EXERCISE OBJECTIVE:
Locate every line below that contains the word "coefficienti" and copy it.

INFORMATION:
──────────────────────────────
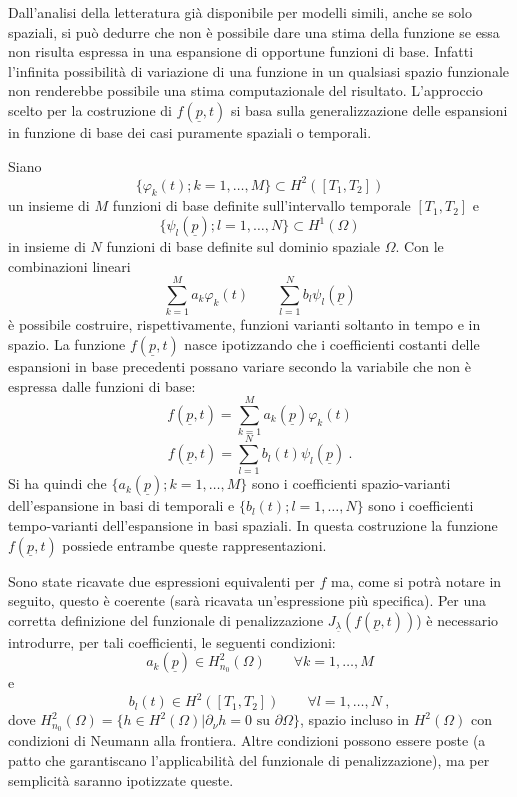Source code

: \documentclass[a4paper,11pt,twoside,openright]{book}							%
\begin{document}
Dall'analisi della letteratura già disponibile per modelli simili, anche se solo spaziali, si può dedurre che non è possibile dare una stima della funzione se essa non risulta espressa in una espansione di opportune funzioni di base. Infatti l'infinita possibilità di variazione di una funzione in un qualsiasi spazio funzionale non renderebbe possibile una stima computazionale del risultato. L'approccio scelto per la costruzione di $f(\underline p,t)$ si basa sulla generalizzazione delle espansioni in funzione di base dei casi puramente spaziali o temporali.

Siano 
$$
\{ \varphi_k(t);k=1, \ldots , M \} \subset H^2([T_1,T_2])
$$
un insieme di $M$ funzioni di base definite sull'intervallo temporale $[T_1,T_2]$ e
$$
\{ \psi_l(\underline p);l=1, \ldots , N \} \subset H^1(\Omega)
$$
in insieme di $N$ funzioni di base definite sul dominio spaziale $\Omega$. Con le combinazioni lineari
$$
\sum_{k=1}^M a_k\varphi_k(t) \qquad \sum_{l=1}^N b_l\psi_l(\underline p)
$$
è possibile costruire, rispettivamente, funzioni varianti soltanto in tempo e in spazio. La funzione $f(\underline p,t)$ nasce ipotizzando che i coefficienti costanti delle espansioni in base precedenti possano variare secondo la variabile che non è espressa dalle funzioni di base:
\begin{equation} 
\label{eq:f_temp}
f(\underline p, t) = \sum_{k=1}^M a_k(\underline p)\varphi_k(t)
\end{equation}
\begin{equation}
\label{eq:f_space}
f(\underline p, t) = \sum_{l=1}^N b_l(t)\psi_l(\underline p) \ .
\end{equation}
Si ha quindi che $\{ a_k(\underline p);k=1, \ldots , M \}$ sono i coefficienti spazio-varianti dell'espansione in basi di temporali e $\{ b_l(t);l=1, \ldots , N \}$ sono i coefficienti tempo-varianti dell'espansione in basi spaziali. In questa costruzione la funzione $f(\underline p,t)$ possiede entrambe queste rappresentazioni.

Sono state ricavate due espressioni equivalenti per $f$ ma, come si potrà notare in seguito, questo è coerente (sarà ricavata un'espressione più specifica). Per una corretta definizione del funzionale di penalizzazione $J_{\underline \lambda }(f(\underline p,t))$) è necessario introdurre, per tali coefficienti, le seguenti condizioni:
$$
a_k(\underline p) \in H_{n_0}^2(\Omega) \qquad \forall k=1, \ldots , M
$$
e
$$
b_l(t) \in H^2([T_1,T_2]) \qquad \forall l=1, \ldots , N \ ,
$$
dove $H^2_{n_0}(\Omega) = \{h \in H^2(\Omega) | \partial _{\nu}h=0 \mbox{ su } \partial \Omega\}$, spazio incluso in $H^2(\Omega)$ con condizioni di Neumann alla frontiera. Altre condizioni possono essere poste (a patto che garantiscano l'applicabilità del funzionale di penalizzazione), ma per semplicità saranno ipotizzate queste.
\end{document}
──────────────────────────────
OUTPUT OF THE TASK:
è possibile costruire, rispettivamente, funzioni varianti soltanto in tempo e in spazio. La funzione $f(\underline p,t)$ nasce ipotizzando che i coefficienti costanti delle espansioni in base precedenti possano variare secondo la variabile che non è espressa dalle funzioni di base:
Si ha quindi che $\{ a_k(\underline p);k=1, \ldots , M \}$ sono i coefficienti spazio-varianti dell'espansione in basi di temporali e $\{ b_l(t);l=1, \ldots , N \}$ sono i coefficienti tempo-varianti dell'espansione in basi spaziali. In questa costruzione la funzione $f(\underline p,t)$ possiede entrambe queste rappresentazioni.
Sono state ricavate due espressioni equivalenti per $f$ ma, come si potrà notare in seguito, questo è coerente (sarà ricavata un'espressione più specifica). Per una corretta definizione del funzionale di penalizzazione $J_{\underline \lambda }(f(\underline p,t))$) è necessario introdurre, per tali coefficienti, le seguenti condizioni:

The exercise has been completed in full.